¿El derecho a defenderse justifica la violencia?
La fuerza de no responder, por qué la no violencia es el acto civilizado más poderoso

Cuando una persona daña a otra, sin importar las circunstancias y sin importar la gravedad del daño podemos decir, casi sin dudarlo, que el agresor legitima al agraviado con el derecho de defenderse en la proporcionalidad de los perjuicios que causó.
Esto puede desatar, en algunos casos, un conflicto moral en el agraviado: ¿tiene que defenderse a toda costa, aún si el daño infligido representó haber sufrido algún tipo de violencia?
Como civilización hemos aceptado que esto es únicamente justificable en la defensa propia de la vida.
De lo contrario, existen mecanismos socialmente consensuados para lograr ser resarcidos sin incurrir a la violencia. Por eso existen las vías de la justicia. Pero no todo lo legal es justo, y este camino está cargado de procesos burocráticos que a veces parecen diseñados para lograr el cansancio o el desistimiento, lo que vulnera derechos y hace que quienes agredan salgan ilesos con más recurrencia de lo que un sistema democrático sano debería permitirse.
En un entorno así, hacer justicia con las propias manos parece aún más apremiante: es casi ineludible. Porque al final, ¿no quedo más vulnerable yo y los míos si me quedo sin defenderme frente a un sistema que no funciona?
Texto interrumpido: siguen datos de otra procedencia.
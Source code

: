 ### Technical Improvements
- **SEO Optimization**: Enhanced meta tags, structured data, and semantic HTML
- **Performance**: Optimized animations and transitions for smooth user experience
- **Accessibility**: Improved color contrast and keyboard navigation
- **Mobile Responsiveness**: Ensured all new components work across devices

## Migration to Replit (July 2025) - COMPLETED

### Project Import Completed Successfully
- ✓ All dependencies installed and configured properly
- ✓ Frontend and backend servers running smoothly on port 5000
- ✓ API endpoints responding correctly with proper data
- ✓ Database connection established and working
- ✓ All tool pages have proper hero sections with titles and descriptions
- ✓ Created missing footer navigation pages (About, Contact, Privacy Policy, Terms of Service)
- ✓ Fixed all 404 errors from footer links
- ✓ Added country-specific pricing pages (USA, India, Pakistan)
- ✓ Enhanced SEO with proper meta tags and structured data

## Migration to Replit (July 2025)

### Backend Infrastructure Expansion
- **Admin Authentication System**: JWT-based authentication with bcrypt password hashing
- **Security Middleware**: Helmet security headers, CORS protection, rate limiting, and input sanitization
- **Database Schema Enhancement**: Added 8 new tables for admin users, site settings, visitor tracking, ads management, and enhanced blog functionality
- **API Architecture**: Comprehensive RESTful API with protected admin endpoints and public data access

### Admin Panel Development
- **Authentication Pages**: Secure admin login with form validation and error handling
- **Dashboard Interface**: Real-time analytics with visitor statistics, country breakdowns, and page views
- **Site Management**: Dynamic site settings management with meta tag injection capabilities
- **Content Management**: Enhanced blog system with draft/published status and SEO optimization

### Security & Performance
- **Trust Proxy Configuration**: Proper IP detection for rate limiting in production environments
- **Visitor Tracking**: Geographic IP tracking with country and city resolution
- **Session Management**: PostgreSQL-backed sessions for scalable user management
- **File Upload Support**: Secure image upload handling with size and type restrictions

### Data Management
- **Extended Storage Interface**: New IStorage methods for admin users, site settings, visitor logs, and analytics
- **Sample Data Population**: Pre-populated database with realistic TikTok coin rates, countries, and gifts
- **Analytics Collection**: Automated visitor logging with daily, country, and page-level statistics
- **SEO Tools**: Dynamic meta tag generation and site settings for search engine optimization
La violencia es una alternativa. No es la correcta, no es la justa, no es la legal, no es moral ni es socialmente aceptada. Pero es una alternativa, al fin y al cabo, para "aspirar" a algún tipo de resarcimiento.
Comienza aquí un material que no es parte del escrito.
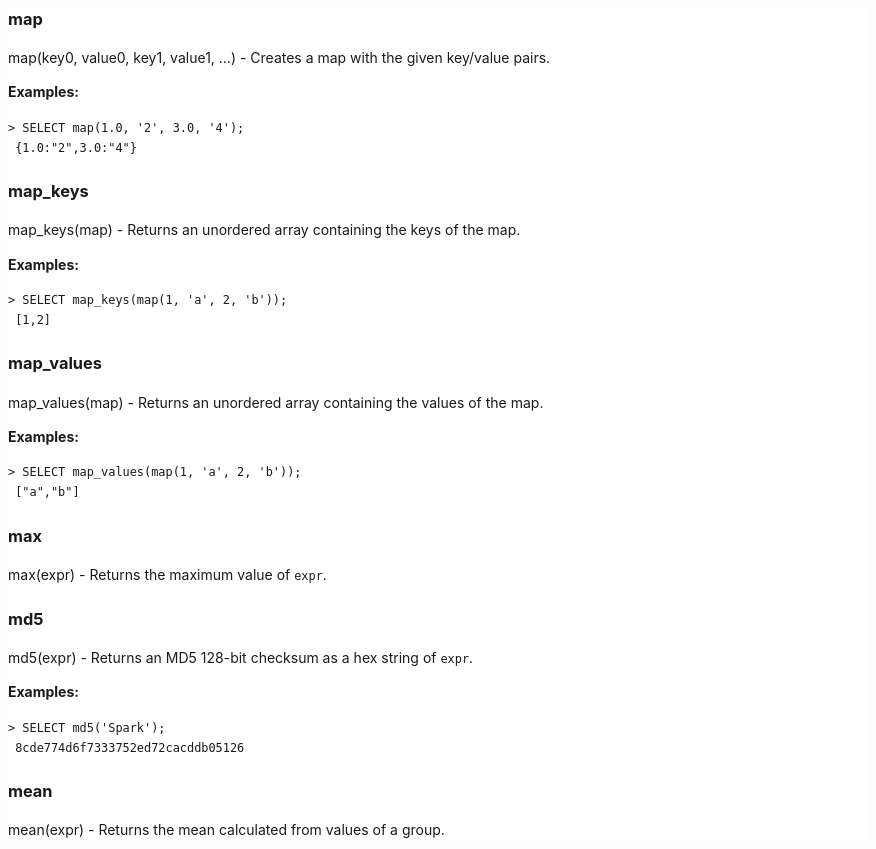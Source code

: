 ### map

map(key0, value0, key1, value1, ...) - Creates a map with the given key/value pairs.

**Examples:**

```
> SELECT map(1.0, '2', 3.0, '4');
 {1.0:"2",3.0:"4"}
```



### map_keys

map_keys(map) - Returns an unordered array containing the keys of the map.

**Examples:**

```
> SELECT map_keys(map(1, 'a', 2, 'b'));
 [1,2]
```



### map_values

map_values(map) - Returns an unordered array containing the values of the map.

**Examples:**

```
> SELECT map_values(map(1, 'a', 2, 'b'));
 ["a","b"]
```



### max

max(expr) - Returns the maximum value of `expr`.



### md5

md5(expr) - Returns an MD5 128-bit checksum as a hex string of `expr`.

**Examples:**

```
> SELECT md5('Spark');
 8cde774d6f7333752ed72cacddb05126
```



### mean

mean(expr) - Returns the mean calculated from values of a group.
Si aún con esa alternativa entre manos, y sin vías jurídicas o democráticas para conseguir el resarcimiento, se decide no ser violento, el agraviado corre el riesgo de "quedarse da'o", pero legítima algo aún mas poderoso de lo que a simple vista parecería una inacción:
Reivindica que la violencia nunca justificó, en primer lugar, a que el agresor la usara en su contra: bajo ninguna circunstancia, bajo ningún argumento y bajo ninguna condición. Ni hacia quien le violentó, ni hacia nadie inocente, porque aún padeciendo sus efectos es incapaz de inflingir daño. Puede, pero no se lo permite.
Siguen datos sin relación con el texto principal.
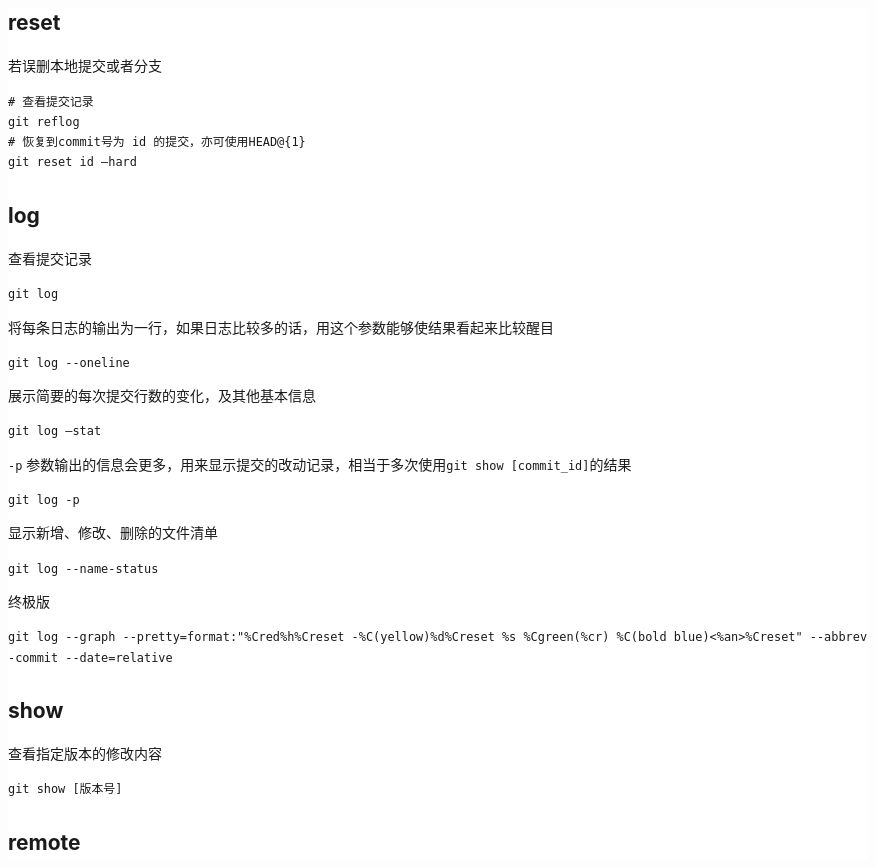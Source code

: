 ## reset

若误删本地提交或者分支

```shell
# 查看提交记录
git reflog
# 恢复到commit号为 id 的提交，亦可使用HEAD@{1}
git reset id –hard
```

## log

查看提交记录

```shell
git log
```

将每条日志的输出为一行，如果日志比较多的话，用这个参数能够使结果看起来比较醒目

```shell
git log --oneline
```

展示简要的每次提交行数的变化，及其他基本信息

```shell
git log –stat
```

`-p` 参数输出的信息会更多，用来显示提交的改动记录，相当于多次使用`git show [commit_id]`的结果

```shell
git log -p
```

 显示新增、修改、删除的文件清单

```shell
git log --name-status
```

终极版

```shell
git log --graph --pretty=format:"%Cred%h%Creset -%C(yellow)%d%Creset %s %Cgreen(%cr) %C(bold blue)<%an>%Creset" --abbrev-commit --date=relative
```

## show

查看指定版本的修改内容

```shell
git show [版本号]
```

## remote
Esto mantiene la culpa, la carga y el perjuicio donde tiene que estar: del lado del agresor, aunque no falle a favor ningún tribunal, porque nunca se necesitó para validar el deber ser de nosotros como ciudadanos, llamados a defender el único sistema viable (con sus virtudes y defectos) para lograr niveles mínimos de convivencia y progreso: la democracia, que al final la hace el pueblo, no el Estado, ni el Gobierno.
He ahí la diferencia entre ser violento (que es siempre un rasgo primitivo) y ser civilizado.
Evitar dañar aún cuando se está legitimado a hacerlo es el acto de protección civil y político más poderoso que se puede ejercer: se protege el agraviado de herirse más (pues la violencia solo sabe extenderse sin garantizar paz), desincentiva a los suyos y conocidos a incurrir en más violencia y, sin saberlo, preserva los cimientos básicos sobre los que se sostiene una democracia.